● What you need to do: Scan the entries that follow and copy out every line containing "sclient".

● Data to examine:
* * * * *

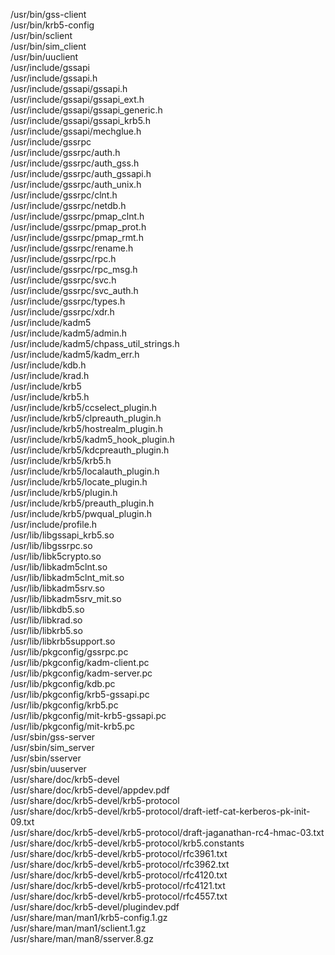 /usr/bin/gss-client  
/usr/bin/krb5-config  
/usr/bin/sclient  
/usr/bin/sim\_client  
/usr/bin/uuclient  
/usr/include/gssapi  
/usr/include/gssapi.h  
/usr/include/gssapi/gssapi.h  
/usr/include/gssapi/gssapi\_ext.h  
/usr/include/gssapi/gssapi\_generic.h  
/usr/include/gssapi/gssapi\_krb5.h  
/usr/include/gssapi/mechglue.h  
/usr/include/gssrpc  
/usr/include/gssrpc/auth.h  
/usr/include/gssrpc/auth\_gss.h  
/usr/include/gssrpc/auth\_gssapi.h  
/usr/include/gssrpc/auth\_unix.h  
/usr/include/gssrpc/clnt.h  
/usr/include/gssrpc/netdb.h  
/usr/include/gssrpc/pmap\_clnt.h  
/usr/include/gssrpc/pmap\_prot.h  
/usr/include/gssrpc/pmap\_rmt.h  
/usr/include/gssrpc/rename.h  
/usr/include/gssrpc/rpc.h  
/usr/include/gssrpc/rpc\_msg.h  
/usr/include/gssrpc/svc.h  
/usr/include/gssrpc/svc\_auth.h  
/usr/include/gssrpc/types.h  
/usr/include/gssrpc/xdr.h  
/usr/include/kadm5  
/usr/include/kadm5/admin.h  
/usr/include/kadm5/chpass\_util\_strings.h  
/usr/include/kadm5/kadm\_err.h  
/usr/include/kdb.h  
/usr/include/krad.h  
/usr/include/krb5  
/usr/include/krb5.h  
/usr/include/krb5/ccselect\_plugin.h  
/usr/include/krb5/clpreauth\_plugin.h  
/usr/include/krb5/hostrealm\_plugin.h  
/usr/include/krb5/kadm5\_hook\_plugin.h  
/usr/include/krb5/kdcpreauth\_plugin.h  
/usr/include/krb5/krb5.h  
/usr/include/krb5/localauth\_plugin.h  
/usr/include/krb5/locate\_plugin.h  
/usr/include/krb5/plugin.h  
/usr/include/krb5/preauth\_plugin.h  
/usr/include/krb5/pwqual\_plugin.h  
/usr/include/profile.h  
/usr/lib/libgssapi\_krb5.so  
/usr/lib/libgssrpc.so  
/usr/lib/libk5crypto.so  
/usr/lib/libkadm5clnt.so  
/usr/lib/libkadm5clnt\_mit.so  
/usr/lib/libkadm5srv.so  
/usr/lib/libkadm5srv\_mit.so  
/usr/lib/libkdb5.so  
/usr/lib/libkrad.so  
/usr/lib/libkrb5.so  
/usr/lib/libkrb5support.so  
/usr/lib/pkgconfig/gssrpc.pc  
/usr/lib/pkgconfig/kadm-client.pc  
/usr/lib/pkgconfig/kadm-server.pc  
/usr/lib/pkgconfig/kdb.pc  
/usr/lib/pkgconfig/krb5-gssapi.pc  
/usr/lib/pkgconfig/krb5.pc  
/usr/lib/pkgconfig/mit-krb5-gssapi.pc  
/usr/lib/pkgconfig/mit-krb5.pc  
/usr/sbin/gss-server  
/usr/sbin/sim\_server  
/usr/sbin/sserver  
/usr/sbin/uuserver  
/usr/share/doc/krb5-devel  
/usr/share/doc/krb5-devel/appdev.pdf  
/usr/share/doc/krb5-devel/krb5-protocol  
/usr/share/doc/krb5-devel/krb5-protocol/draft-ietf-cat-kerberos-pk-init-09.txt  
/usr/share/doc/krb5-devel/krb5-protocol/draft-jaganathan-rc4-hmac-03.txt  
/usr/share/doc/krb5-devel/krb5-protocol/krb5.constants  
/usr/share/doc/krb5-devel/krb5-protocol/rfc3961.txt  
/usr/share/doc/krb5-devel/krb5-protocol/rfc3962.txt  
/usr/share/doc/krb5-devel/krb5-protocol/rfc4120.txt  
/usr/share/doc/krb5-devel/krb5-protocol/rfc4121.txt  
/usr/share/doc/krb5-devel/krb5-protocol/rfc4557.txt  
/usr/share/doc/krb5-devel/plugindev.pdf  
/usr/share/man/man1/krb5-config.1.gz  
/usr/share/man/man1/sclient.1.gz  
/usr/share/man/man8/sserver.8.gz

* * * * *

● Solved exercise:
/usr/bin/sclient  
/usr/share/man/man1/sclient.1.gz  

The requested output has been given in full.